* Extracted material
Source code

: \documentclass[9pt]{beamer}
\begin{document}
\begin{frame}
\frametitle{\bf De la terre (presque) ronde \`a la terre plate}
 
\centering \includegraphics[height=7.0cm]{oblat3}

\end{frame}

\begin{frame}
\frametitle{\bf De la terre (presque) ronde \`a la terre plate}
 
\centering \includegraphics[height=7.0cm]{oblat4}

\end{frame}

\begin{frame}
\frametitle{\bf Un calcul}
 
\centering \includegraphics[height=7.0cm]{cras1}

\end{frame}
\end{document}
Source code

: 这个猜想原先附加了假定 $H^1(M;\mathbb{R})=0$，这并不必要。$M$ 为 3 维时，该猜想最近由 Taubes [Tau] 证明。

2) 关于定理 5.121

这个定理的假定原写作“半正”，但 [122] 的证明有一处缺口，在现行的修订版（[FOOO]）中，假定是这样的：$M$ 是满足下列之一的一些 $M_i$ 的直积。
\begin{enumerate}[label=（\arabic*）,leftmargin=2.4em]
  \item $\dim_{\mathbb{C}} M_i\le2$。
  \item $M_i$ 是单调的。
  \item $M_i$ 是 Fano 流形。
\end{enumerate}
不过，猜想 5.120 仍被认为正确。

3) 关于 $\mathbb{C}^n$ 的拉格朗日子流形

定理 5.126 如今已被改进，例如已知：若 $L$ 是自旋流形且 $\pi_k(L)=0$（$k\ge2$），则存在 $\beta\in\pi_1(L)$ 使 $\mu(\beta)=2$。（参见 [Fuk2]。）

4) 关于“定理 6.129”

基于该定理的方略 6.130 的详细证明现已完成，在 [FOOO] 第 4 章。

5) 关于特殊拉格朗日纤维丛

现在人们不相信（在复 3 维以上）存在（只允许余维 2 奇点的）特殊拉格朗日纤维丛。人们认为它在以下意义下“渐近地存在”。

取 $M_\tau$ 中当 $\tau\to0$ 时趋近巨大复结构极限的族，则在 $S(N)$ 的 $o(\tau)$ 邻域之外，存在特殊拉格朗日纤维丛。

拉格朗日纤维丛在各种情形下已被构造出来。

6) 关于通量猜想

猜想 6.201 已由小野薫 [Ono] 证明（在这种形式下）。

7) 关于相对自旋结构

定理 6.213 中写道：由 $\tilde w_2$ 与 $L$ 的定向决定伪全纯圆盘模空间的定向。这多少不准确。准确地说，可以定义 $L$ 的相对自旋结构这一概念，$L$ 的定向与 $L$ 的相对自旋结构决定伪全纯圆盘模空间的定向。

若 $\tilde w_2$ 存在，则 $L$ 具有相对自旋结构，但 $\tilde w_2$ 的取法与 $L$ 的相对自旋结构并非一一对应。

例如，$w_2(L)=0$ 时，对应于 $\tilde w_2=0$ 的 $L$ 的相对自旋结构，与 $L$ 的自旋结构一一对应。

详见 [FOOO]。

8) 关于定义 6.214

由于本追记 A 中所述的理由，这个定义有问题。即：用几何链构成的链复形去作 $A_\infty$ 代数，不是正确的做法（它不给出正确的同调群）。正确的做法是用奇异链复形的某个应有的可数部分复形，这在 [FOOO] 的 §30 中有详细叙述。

* Task description
Look through the entries above, and wherever a line holds the string "centering", copy it.

* Response to the exercise
\centering \includegraphics[height=7.0cm]{oblat3}
\centering \includegraphics[height=7.0cm]{oblat4}
\centering \includegraphics[height=7.0cm]{cras1}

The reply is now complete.